Looming Liabilities

Maine taxpayers owe public employees more than $2 billion for promised retirement health benefits that Augusta legislators have not funded.

According to Maine’s State Controller, Terry Brann, only $0.1 billion of a total $2.3 billion liability has been set aside to meet future obligations. That means that if every state employee and teacher retired today, Maine would only have enough money to cover 5% of costs.

With 585,000 non-farm workers in the state of Maine, each gainfully employed resident owes the government $3,760 to pay for state retiree health care benefits.

The PEW Center on the States released a report earlier this spring that outlined these looming liabilities. Catherine Barrett, a senior adviser who helped to write the report, said:

“The problem is that if you are going to offer retiree benefits, you really need to pay for them as people earn them. Otherwise, when people get to the point of retirement, you’ll have money due that you haven’t set aside.”

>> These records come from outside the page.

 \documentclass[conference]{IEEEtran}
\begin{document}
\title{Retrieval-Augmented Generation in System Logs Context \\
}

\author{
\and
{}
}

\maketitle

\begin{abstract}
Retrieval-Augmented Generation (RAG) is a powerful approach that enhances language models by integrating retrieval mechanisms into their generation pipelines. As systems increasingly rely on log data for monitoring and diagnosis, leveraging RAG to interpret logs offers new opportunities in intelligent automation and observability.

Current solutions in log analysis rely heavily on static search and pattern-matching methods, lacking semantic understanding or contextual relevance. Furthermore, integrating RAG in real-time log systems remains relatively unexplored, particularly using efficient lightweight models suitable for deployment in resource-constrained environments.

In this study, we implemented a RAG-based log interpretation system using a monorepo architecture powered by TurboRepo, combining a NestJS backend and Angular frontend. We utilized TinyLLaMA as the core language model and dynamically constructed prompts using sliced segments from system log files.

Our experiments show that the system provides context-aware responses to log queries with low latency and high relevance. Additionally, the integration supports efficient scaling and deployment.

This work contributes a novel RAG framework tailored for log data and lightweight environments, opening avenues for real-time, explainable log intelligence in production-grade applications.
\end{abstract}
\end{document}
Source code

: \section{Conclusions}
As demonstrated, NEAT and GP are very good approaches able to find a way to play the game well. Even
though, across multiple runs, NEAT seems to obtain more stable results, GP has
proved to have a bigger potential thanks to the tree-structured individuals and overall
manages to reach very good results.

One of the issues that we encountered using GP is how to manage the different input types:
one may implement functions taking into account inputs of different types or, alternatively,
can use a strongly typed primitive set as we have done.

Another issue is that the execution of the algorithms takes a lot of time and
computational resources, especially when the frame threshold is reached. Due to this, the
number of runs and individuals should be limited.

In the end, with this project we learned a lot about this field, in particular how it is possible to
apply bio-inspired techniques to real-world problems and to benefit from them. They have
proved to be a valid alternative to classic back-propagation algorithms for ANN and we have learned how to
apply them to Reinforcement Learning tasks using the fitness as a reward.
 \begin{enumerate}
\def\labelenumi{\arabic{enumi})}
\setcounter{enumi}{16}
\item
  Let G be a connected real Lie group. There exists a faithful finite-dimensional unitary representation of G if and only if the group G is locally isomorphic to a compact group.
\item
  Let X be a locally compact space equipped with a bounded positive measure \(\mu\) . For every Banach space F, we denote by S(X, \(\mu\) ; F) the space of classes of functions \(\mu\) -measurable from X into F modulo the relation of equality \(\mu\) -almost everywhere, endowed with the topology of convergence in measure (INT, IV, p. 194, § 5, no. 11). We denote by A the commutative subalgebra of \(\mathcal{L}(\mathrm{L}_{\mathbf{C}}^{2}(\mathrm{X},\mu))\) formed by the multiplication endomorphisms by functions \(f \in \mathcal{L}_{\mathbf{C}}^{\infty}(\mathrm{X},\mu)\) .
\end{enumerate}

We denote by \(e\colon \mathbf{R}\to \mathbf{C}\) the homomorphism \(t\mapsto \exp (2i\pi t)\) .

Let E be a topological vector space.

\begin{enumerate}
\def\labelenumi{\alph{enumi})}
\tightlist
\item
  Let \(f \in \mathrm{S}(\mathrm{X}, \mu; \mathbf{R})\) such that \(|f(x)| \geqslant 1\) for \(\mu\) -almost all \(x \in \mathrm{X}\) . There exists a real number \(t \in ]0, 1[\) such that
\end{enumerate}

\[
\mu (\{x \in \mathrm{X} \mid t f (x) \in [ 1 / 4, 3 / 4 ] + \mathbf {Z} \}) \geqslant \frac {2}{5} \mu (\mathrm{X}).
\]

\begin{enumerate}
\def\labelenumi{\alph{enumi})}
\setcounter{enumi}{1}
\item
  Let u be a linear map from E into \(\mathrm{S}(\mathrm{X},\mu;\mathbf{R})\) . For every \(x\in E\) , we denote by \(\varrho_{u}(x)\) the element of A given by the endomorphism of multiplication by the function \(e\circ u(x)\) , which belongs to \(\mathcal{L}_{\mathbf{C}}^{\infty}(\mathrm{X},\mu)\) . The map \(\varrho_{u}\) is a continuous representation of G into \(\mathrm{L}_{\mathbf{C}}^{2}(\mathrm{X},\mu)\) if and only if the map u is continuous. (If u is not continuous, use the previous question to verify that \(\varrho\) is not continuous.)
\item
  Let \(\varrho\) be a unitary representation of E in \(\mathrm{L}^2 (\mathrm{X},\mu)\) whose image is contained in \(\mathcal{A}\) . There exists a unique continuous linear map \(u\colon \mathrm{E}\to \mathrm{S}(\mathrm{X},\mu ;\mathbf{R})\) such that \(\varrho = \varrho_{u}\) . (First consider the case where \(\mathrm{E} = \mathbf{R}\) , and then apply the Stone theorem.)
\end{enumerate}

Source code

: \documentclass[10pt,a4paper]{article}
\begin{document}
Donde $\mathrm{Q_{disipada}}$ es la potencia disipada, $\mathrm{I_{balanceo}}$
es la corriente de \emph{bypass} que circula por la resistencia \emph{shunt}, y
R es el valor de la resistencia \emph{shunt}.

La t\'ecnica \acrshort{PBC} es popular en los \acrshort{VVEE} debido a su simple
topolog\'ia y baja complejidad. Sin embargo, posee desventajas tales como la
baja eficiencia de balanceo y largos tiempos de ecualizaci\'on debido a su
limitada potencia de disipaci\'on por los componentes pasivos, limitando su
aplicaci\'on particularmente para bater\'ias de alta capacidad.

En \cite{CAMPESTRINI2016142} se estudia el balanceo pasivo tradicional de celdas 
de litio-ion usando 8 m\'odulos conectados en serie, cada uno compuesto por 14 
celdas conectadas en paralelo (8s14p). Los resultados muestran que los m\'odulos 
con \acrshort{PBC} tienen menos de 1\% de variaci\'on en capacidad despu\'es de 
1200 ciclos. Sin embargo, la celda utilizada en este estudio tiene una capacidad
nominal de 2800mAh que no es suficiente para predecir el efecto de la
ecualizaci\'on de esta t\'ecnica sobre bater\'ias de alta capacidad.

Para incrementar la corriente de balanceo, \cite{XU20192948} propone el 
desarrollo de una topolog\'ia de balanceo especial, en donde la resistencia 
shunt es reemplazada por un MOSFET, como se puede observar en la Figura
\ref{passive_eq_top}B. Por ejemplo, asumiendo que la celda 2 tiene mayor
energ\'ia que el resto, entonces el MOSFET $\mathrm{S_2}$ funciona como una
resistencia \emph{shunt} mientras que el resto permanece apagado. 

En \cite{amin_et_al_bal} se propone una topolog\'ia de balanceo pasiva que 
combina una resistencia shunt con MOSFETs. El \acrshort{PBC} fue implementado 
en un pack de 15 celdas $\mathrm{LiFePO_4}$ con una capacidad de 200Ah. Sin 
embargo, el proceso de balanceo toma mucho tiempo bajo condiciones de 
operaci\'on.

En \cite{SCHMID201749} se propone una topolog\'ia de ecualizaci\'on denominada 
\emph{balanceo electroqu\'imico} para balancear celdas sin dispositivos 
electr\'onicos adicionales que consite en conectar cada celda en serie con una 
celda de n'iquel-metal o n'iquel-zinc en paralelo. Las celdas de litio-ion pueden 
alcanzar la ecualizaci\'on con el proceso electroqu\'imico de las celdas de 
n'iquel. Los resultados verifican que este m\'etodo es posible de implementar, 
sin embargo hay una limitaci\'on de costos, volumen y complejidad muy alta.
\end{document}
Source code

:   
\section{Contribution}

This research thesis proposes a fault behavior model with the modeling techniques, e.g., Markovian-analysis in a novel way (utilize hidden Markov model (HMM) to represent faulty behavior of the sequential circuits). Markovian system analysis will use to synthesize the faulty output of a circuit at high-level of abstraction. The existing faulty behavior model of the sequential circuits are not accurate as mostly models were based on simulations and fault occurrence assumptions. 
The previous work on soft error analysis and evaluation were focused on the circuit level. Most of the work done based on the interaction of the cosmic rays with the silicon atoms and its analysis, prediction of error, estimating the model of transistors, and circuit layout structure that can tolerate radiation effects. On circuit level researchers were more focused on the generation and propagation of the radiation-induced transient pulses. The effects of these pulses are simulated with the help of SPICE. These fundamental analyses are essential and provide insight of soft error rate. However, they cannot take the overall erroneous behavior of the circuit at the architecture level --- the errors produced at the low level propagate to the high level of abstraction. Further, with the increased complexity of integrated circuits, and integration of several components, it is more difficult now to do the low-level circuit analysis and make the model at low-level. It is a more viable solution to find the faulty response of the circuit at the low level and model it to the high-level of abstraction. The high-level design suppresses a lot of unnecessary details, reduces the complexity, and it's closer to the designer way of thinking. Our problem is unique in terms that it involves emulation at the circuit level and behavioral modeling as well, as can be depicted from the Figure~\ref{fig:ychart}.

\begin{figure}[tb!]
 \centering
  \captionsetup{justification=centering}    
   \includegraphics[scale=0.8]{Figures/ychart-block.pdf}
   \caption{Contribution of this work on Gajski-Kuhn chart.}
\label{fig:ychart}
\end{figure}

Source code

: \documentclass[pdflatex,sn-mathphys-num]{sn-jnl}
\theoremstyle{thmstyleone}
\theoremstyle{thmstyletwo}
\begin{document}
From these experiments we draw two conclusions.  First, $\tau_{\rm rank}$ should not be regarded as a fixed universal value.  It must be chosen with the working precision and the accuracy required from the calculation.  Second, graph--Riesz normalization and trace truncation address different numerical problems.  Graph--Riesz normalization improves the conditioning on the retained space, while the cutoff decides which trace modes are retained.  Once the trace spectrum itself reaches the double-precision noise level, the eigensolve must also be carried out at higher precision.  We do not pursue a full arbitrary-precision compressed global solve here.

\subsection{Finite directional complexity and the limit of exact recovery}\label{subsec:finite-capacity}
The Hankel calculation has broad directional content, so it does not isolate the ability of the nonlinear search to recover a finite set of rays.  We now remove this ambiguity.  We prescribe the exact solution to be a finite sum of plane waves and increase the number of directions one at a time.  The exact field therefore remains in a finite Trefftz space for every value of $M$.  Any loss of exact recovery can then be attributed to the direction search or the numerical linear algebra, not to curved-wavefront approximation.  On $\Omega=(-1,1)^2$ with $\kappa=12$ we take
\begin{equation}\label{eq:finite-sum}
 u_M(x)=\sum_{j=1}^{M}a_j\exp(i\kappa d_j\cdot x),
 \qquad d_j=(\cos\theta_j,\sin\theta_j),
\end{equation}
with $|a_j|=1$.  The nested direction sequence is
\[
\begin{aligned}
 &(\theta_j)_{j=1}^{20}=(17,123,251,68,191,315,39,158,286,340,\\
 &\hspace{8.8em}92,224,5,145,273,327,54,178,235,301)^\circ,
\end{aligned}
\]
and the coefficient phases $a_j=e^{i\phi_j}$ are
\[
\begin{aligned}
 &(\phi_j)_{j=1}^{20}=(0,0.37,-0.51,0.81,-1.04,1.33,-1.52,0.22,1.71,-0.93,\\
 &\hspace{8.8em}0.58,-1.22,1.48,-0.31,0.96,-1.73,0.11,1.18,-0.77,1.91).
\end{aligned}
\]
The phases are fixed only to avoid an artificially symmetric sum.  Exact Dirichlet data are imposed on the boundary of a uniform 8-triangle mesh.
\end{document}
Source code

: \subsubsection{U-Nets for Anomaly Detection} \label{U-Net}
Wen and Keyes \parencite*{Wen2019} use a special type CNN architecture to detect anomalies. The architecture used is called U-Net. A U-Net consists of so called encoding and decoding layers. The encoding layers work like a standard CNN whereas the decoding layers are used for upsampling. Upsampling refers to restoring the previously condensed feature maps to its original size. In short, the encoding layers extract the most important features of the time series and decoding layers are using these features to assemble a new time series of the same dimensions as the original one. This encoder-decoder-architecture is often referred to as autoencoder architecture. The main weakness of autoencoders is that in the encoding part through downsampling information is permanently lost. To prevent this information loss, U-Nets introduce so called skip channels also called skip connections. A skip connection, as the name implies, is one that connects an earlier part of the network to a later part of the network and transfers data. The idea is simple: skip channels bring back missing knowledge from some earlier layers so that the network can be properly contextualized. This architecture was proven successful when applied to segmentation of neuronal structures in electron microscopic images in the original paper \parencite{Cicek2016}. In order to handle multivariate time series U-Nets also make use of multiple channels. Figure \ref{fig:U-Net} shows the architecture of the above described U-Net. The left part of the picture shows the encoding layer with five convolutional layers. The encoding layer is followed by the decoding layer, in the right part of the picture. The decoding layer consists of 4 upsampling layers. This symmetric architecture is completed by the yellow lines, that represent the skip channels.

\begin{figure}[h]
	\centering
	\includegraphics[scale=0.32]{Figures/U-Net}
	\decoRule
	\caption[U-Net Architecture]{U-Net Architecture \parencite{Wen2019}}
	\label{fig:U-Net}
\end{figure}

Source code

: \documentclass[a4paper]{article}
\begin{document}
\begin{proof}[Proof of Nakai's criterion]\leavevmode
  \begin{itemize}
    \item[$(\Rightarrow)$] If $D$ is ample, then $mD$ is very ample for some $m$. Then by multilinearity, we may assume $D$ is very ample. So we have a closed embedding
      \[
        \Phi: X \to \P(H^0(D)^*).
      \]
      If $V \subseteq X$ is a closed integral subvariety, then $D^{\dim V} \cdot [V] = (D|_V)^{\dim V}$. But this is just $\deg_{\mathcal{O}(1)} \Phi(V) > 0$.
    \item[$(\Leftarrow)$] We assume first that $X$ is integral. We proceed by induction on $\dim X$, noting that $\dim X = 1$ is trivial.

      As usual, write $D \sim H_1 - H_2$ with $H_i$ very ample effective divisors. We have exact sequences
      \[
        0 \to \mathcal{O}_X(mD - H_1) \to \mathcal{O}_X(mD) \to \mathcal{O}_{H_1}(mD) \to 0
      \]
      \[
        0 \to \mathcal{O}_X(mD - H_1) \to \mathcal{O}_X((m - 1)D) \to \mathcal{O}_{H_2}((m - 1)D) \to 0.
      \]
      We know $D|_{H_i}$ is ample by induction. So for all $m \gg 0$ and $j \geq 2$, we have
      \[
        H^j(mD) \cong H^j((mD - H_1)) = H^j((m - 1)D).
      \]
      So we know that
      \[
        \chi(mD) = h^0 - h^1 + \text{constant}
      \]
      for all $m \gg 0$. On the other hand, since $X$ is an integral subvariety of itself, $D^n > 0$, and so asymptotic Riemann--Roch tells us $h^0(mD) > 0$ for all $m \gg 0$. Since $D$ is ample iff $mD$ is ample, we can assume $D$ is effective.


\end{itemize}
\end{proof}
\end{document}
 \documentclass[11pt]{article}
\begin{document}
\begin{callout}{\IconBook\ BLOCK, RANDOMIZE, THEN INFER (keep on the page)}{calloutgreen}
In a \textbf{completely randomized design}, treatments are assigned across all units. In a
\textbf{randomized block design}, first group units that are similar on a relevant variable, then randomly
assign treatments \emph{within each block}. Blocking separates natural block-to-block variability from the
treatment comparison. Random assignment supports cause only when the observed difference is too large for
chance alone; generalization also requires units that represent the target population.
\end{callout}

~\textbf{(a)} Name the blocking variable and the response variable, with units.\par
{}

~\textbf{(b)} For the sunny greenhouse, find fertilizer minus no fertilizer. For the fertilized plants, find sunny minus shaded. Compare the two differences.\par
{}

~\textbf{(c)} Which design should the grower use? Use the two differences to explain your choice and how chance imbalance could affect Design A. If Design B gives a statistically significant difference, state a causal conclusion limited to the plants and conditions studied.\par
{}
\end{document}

She said the state had offered these generous packages because they didn’t need to be paid until later: “It doesn’t cost anything to offer it to a current employee. The money comes due down the road.”

Founder and CEO of the Institute for Truth in Accounting, Sheila Weinberg, reiterated the point:

“State officials knew they were circumventing the balanced budget requirements by using deferred compensation tricks to reduce the costs they had to include in the budgeted expenses.”

She said balanced budgeting is like a checking account: money that goes in or out has to be accounted for. But in the case of future payments promised to state employees and teachers, it’s like promising to write a check in the future without accounting for that expenditure today.

According to research by PEW, 377% of current payroll would be needed to fully fund non-pension benefits for recipients today.

That could be problematic, according to Charles Lawton, Chief Economist at Planning Decisions, a Maine-based public policy consulting firm. Future unfunded obligations may compromise future budget health.

“There are serious potential drags on both the provision of government services and on business growth. Meeting the debt obligations is going to compete with current services. It may increase critical decisions, such as cutting current services to cover unfunded liabilities.”

“It’s a ticking time-bomb in the sense that people can kick it down the road, but eventually it will have to be addressed,” he said.

Previous to new reporting requirements, governments had been using a pay-as-you-go system, where current payroll deductions were used to cover retiree health care costs, but the Government Accounting Standards Board determined that the pay-as-you-go system needed to be replaced because it failed to “recognize the cost of benefits in periods when the related services are received.”

In the absence of standards, Maine had been treating these future promises as non-existent in their financial reports.

Now that the $2.3 billion liability has been identified, the state is acting to rectify the under-funded promises.

“It’s definitely a problem we take seriously,” said Terry Brann, Maine’s State Controller. “It is the debt of the future. The minute you hire an employee, you are accumulating costs. That liability kicks in the day they get hired.”

He says that Maine is trying to resolve the issue through a trust fund mechanism. Maine has made contributions in recent years to meet the state’s full liability. If the trust fund continues to be funded at the current rate, the liabilities could be paid off within thirty years.